2012 operazione vintage: tornano il Nome della Rosa e il Vagabondo delle stelle



Il nuovo anno è iniziato da poco ma già questo 2012 sembra soffrire di un antico male, cioè del vecchio che torna nuovo. Chiamatela operazione nostalgia, ottanta nostalgia, vintage o che altro vi venga in mente,  ma nulla di nuovo sembra al momento affacciarsi in quello che, secondo i Maya, potrebbe essere l’ultimo anno dell’uomo.

Così anche due capolavori, diversamente adattati, si presentano al sempre più naif pubblico consumator culturale di questi anni, parliamo de Il Vagabondo delle Stelle e del Nome della Rosa.

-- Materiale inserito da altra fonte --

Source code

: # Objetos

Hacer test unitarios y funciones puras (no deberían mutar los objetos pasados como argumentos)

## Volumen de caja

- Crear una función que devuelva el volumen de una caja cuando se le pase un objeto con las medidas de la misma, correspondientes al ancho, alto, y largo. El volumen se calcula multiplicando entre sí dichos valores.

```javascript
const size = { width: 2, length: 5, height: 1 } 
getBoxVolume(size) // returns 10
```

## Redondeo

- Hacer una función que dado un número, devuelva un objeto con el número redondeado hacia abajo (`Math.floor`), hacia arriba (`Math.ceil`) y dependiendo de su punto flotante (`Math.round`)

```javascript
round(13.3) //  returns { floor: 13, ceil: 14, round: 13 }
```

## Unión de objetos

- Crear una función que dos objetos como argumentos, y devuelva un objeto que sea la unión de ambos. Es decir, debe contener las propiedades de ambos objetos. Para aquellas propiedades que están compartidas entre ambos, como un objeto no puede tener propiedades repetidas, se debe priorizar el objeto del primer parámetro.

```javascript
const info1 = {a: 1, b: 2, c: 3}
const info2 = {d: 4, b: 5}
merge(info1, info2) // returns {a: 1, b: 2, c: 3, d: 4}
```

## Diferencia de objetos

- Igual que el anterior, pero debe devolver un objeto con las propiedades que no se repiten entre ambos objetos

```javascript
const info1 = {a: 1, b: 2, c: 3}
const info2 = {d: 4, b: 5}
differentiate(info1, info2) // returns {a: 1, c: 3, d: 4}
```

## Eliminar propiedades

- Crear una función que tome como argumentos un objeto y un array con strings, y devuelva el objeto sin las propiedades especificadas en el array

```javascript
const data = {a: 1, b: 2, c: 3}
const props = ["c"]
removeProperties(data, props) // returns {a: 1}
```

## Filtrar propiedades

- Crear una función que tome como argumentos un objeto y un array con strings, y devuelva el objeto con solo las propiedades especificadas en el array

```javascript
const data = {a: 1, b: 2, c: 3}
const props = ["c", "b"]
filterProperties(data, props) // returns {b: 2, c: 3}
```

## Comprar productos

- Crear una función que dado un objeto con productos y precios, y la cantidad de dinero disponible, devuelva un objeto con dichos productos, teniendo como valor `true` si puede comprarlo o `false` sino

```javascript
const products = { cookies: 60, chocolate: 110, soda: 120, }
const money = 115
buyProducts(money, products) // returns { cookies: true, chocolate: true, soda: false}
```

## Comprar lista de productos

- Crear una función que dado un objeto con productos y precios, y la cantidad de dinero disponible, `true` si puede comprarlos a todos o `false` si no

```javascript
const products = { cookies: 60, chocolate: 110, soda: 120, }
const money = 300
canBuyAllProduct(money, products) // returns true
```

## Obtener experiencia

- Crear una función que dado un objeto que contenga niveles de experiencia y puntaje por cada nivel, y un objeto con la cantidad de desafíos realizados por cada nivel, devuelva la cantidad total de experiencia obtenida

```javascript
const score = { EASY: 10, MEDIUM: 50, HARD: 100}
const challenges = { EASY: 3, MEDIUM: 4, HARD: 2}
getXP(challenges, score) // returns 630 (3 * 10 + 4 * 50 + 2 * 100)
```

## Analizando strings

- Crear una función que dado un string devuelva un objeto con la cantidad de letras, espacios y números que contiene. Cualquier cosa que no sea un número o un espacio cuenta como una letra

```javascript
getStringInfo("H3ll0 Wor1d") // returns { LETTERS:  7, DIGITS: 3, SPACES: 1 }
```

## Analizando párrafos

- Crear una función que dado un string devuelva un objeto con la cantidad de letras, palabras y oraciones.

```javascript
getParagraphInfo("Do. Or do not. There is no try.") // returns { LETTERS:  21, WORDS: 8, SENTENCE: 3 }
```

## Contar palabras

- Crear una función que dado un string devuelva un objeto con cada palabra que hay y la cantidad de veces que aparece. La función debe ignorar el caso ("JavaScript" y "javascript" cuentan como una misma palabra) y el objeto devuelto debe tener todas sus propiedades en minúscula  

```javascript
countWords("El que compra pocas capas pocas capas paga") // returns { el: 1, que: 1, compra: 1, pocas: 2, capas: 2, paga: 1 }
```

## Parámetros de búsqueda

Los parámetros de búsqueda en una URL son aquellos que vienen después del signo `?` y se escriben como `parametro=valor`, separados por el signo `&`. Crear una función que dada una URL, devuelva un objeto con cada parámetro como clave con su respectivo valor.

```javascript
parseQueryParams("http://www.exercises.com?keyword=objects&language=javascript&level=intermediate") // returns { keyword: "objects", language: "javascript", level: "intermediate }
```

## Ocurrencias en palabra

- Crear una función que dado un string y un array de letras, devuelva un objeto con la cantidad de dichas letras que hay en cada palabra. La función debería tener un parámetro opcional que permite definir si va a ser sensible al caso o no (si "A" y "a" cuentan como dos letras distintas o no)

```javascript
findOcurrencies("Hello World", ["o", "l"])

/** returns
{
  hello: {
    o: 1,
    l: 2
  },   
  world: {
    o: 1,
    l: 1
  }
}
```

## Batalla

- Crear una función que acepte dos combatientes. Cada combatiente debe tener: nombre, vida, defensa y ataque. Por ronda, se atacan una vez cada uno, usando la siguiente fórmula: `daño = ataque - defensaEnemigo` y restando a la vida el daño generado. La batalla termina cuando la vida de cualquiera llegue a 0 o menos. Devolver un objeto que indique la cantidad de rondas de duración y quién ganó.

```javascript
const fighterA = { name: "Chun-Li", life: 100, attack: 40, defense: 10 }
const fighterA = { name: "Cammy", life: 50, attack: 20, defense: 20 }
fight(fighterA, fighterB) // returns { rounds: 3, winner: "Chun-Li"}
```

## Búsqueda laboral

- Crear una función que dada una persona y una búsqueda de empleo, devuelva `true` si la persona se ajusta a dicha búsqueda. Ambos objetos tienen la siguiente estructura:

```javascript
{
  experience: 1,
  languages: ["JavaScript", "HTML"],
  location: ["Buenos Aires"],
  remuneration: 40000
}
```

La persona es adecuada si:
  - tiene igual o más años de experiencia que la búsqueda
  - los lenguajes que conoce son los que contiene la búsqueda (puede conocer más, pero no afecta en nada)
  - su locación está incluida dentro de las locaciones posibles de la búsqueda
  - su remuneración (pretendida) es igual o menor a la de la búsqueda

Torna per il Narratore audiolibri il capolavoro di Jack London, Il  vagabondo delle stelle ( The star rover),  pubblicato nel 1915,  di ambientazione carceraria. Grandissima influenza sulla stesura del romanzo ebbero la teoria dell’evoluzione di Charles Darwin e la teoria della volontà di potenza di Friedrich Nietzsche. Vengono, inoltre, citati molti scrittori e filosofi coevi e non: William Wordsworth, Samuel Taylor Coleridge, Henri Bergson, Confucio, Filippo Tommaso Marinetti,Auguste Comte Alfred Tennyson, Ernst Haeckel, Dante e Blaise Pascal.

Ma il sentimento di recupero sembra non aver davvero confini tanto che anche un capolavoro italiano come Il Nome della Rosa, libro che fece nel mondo la fortuna del suo autore, Umberto Eco, torna. Il dotto di Alessandria del Piemonte, a trent’anni dalla prima pubblicazione della sua opera, si appresta ora a dare alle stampe un’edizione riveduta e corretta da lui medesimo.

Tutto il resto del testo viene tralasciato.